> _Data to process_:
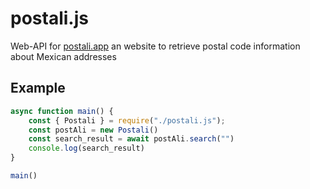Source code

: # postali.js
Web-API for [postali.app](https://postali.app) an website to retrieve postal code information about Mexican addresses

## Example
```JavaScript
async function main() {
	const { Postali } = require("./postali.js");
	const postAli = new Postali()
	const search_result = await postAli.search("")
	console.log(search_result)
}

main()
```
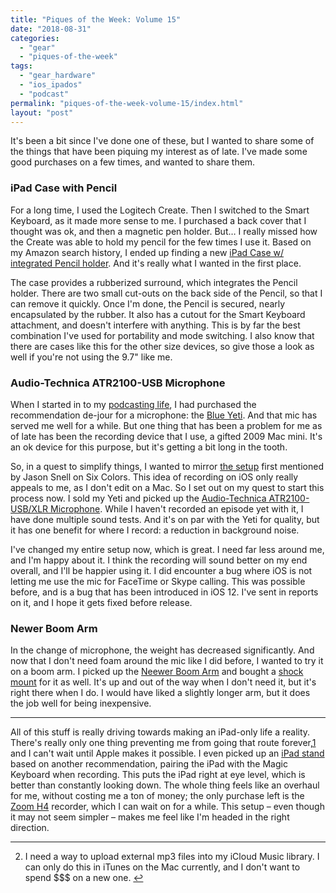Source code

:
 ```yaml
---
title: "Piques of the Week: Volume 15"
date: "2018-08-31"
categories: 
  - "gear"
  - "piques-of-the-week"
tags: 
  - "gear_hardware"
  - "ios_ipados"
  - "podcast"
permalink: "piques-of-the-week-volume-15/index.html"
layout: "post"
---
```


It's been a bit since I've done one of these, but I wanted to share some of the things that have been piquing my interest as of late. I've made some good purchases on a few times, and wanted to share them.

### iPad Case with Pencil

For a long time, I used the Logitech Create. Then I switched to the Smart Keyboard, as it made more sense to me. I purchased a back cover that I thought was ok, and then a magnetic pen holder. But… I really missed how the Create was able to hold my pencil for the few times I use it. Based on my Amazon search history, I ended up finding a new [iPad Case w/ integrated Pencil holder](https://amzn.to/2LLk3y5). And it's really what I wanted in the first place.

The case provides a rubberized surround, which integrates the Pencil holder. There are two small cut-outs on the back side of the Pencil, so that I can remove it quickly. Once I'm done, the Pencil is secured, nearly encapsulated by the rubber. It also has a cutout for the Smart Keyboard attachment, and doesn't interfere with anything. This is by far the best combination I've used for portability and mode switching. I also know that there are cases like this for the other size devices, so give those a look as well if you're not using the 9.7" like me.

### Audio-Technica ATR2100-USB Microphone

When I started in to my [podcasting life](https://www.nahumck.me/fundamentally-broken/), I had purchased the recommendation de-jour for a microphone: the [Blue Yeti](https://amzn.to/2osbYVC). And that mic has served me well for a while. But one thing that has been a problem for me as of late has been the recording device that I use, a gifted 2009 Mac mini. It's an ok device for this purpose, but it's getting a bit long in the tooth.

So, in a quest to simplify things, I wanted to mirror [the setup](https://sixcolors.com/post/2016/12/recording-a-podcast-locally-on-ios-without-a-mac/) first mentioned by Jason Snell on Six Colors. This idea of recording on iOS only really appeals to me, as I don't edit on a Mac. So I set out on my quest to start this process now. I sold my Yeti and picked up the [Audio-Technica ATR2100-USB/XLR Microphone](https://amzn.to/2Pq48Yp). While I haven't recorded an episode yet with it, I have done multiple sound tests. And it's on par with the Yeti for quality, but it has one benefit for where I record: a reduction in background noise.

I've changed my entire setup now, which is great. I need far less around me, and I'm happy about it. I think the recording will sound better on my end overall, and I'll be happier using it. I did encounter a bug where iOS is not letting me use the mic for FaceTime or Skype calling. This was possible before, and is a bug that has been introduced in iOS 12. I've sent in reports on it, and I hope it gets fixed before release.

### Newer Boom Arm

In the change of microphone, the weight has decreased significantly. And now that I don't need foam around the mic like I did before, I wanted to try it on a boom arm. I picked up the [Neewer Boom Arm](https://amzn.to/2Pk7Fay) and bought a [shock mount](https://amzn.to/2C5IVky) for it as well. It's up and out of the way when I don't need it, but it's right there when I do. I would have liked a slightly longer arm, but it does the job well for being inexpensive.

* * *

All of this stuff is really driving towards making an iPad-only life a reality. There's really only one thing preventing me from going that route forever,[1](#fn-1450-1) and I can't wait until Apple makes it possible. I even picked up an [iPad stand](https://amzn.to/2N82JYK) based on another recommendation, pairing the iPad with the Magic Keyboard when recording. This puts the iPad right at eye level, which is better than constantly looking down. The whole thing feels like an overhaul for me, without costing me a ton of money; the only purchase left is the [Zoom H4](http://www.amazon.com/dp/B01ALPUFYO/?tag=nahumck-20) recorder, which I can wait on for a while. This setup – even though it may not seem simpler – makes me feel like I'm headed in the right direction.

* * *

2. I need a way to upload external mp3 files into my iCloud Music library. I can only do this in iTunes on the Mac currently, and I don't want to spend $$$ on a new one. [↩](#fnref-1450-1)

> _Task objective_:
Whenever a line above contains "times", copy that line.

> _Answer to this exercise_:
It's been a bit since I've done one of these, but I wanted to share some of the things that have been piquing my interest as of late. I've made some good purchases on a few times, and wanted to share them.
For a long time, I used the Logitech Create. Then I switched to the Smart Keyboard, as it made more sense to me. I purchased a back cover that I thought was ok, and then a magnetic pen holder. But… I really missed how the Create was able to hold my pencil for the few times I use it. Based on my Amazon search history, I ended up finding a new [iPad Case w/ integrated Pencil holder](https://amzn.to/2LLk3y5). And it's really what I wanted in the first place.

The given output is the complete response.